- **ABOUT THIS EXERCISE**
From the data below, retype exactly the lines starting with the one that contains "The distance of adjacent" and ending with the one that contains "4. **Build:** place", both included.

Stored data:
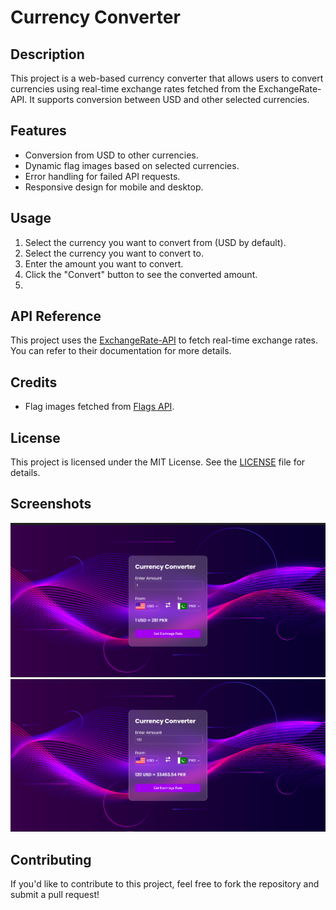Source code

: # Currency Converter

## Description
This project is a web-based currency converter that allows users to convert currencies using real-time exchange rates fetched from the ExchangeRate-API. It supports conversion between USD and other selected currencies.

## Features
- Conversion from USD to other currencies.
- Dynamic flag images based on selected currencies.
- Error handling for failed API requests.
- Responsive design for mobile and desktop.

## Usage
1. Select the currency you want to convert from (USD by default).
2. Select the currency you want to convert to.
3. Enter the amount you want to convert.
4. Click the "Convert" button to see the converted amount.
5. 
## API Reference
This project uses the [ExchangeRate-API](https://www.exchangerate-api.com/) to fetch real-time exchange rates. You can refer to their documentation for more details.

## Credits
- Flag images fetched from [Flags API](https://www.flagsapi.com/).

## License
This project is licensed under the MIT License. See the [LICENSE](LICENSE) file for details.

## Screenshots
![Screenshot 1](Resources/1.PNG)
![Screenshot 2](Resources/2.PNG)

## Contributing
If you'd like to contribute to this project, feel free to fork the repository and submit a pull request!

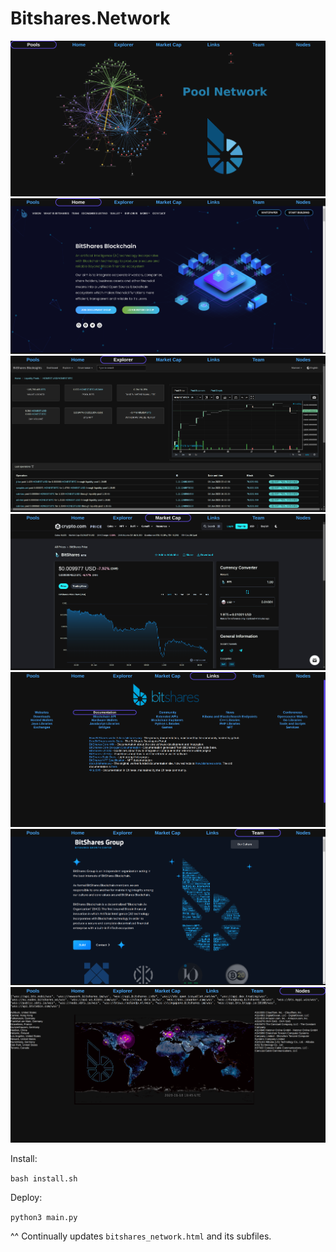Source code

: # Bitshares.Network


<img src="./images/pool_mapper.png">
<img src="./images/bitshares_home.png">
<img src="./images/explorer.png">
<img src="./images/market_cap.png">
<img src="./images/links.png">
<img src="./images/team.png">
<img src="./images/nodes.png">


Install:

`bash install.sh`


Deploy:

`python3 main.py`

^^ Continually updates `bitshares_network.html` and its subfiles.
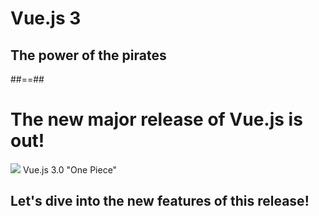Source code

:
<!-- .slide: class="transition left sfeir-bg-axololt" -->

# Vue.js 3

## The power of the pirates

##==##
<!-- .slide: class="full-center" -->

# The new major release of Vue.js is out!

<div class="full-center">
    <img src="./assets/images/logo-release-vue3.png">
    Vue.js 3.0 "One Piece"
</div>

## Let's dive into the new features of this release!
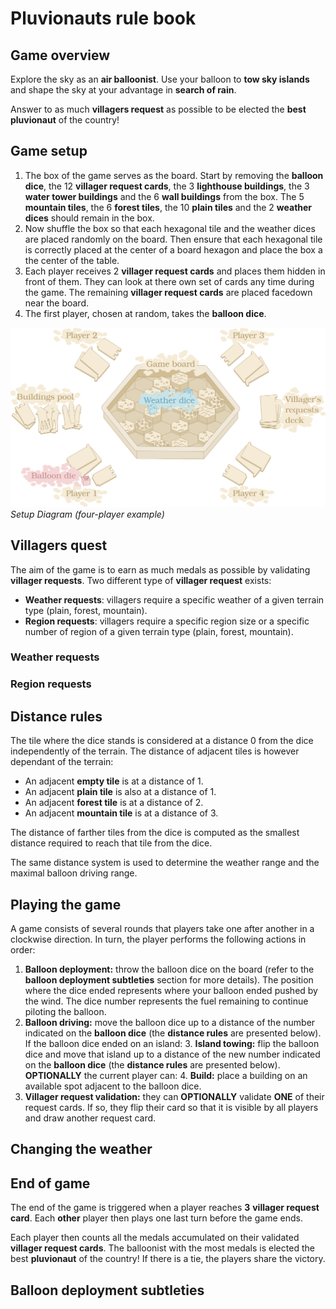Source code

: # Pluvionauts rule book

## Game overview

Explore the sky as an **air balloonist**.
Use your balloon to **tow sky islands** and shape the sky at your advantage in **search of rain**.

Answer to as much **villagers request** as possible to be elected the **best pluvionaut** of the country!

## Game setup

[//]: # (<img align="right" width="500" src="./images/setup.svg">)

1. The box of the game serves as the board. Start by removing the **balloon dice**, the 12 **villager request cards**, the 3 **lighthouse buildings**, the 3 **water tower buildings** and the 6 **wall buildings** from the box. 
The 5 **mountain tiles**, the 6 **forest tiles**, the 10 **plain tiles** and the 2 **weather dices** should remain in the box.
2. Now shuffle the box so that each hexagonal tile and the weather dices are placed randomly on the board. Then ensure that each hexagonal tile is correctly placed at the center of a board hexagon and place the box a the center of the table.
3. Each player receives 2 **villager request cards** and places them hidden in front of them. They can look at there own set of cards any time during the game. The remaining **villager request cards** are placed facedown near the board.
4. The first player, chosen at random, takes the **balloon dice**.

![Game setup](./images/setup.svg)
*Setup Diagram (four-player example)*

## Villagers quest

The aim of the game is to earn as much medals as possible by validating **villager requests**.
Two different type of **villager request** exists:
* **Weather requests**: villagers require a specific weather of a given terrain type (plain, forest, mountain).
* **Region requests**: villagers require a specific region size or a specific number of region of a given terrain type (plain, forest, mountain).

### Weather requests

### Region requests

## Distance rules

The tile where the dice stands is considered at a distance 0 from the dice independently of the terrain.
The distance of adjacent tiles is however dependant of the terrain:
* An adjacent **empty tile** is at a distance of 1.
* An adjacent **plain tile** is also at a distance of 1.
* An adjacent **forest tile** is at a distance of 2.
* An adjacent **mountain tile** is at a distance of 3.

The distance of farther tiles from the dice is computed as the smallest distance required to reach that tile from the dice.

The same distance system is used to determine the weather range and the maximal balloon driving range.

## Playing the game

A game consists of several rounds that players take one after another in a clockwise direction.
In turn, the player performs the following actions in order:
1. **Balloon deployment:** throw the balloon dice on the board (refer to the **balloon deployment subtleties** section for more details). The position where the dice ended represents where your balloon ended pushed by the wind. The dice number represents the fuel remaining to continue piloting the balloon.
2. **Balloon driving:** move the balloon dice up to a distance of the number indicated on the **balloon dice** (the **distance rules** are presented below).
If the balloon dice ended on an island:
	3. **Island towing:** flip the balloon dice and move that island up to a distance of the new number indicated on the **balloon dice** (the **distance rules** are presented below).
**OPTIONALLY** the current player can:
	4. **Build:** place a building on an available spot adjacent to the balloon dice.
5. **Villager request validation:** they can **OPTIONALLY** validate **ONE** of their request cards. If so, they flip their card so that it is visible by all players and draw another request card.

## Changing the weather



## End of game

The end of the game is triggered when a player reaches **3** **villager request card**. 
Each **other** player then plays one last turn before the game ends.

Each player then counts all the medals accumulated on their validated **villager request cards**.
The balloonist with the most medals is elected the best **pluvionaut** of the country!
If there is a tie, the players share the victory.

## Balloon deployment subtleties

- **EXERCISE ANSWER**
The distance of adjacent tiles is however dependant of the terrain:
* An adjacent **empty tile** is at a distance of 1.
* An adjacent **plain tile** is also at a distance of 1.
* An adjacent **forest tile** is at a distance of 2.
* An adjacent **mountain tile** is at a distance of 3.

The distance of farther tiles from the dice is computed as the smallest distance required to reach that tile from the dice.

The same distance system is used to determine the weather range and the maximal balloon driving range.

## Playing the game

A game consists of several rounds that players take one after another in a clockwise direction.
In turn, the player performs the following actions in order:
1. **Balloon deployment:** throw the balloon dice on the board (refer to the **balloon deployment subtleties** section for more details). The position where the dice ended represents where your balloon ended pushed by the wind. The dice number represents the fuel remaining to continue piloting the balloon.
2. **Balloon driving:** move the balloon dice up to a distance of the number indicated on the **balloon dice** (the **distance rules** are presented below).
If the balloon dice ended on an island:
	3. **Island towing:** flip the balloon dice and move that island up to a distance of the new number indicated on the **balloon dice** (the **distance rules** are presented below).
**OPTIONALLY** the current player can:
	4. **Build:** place a building on an available spot adjacent to the balloon dice.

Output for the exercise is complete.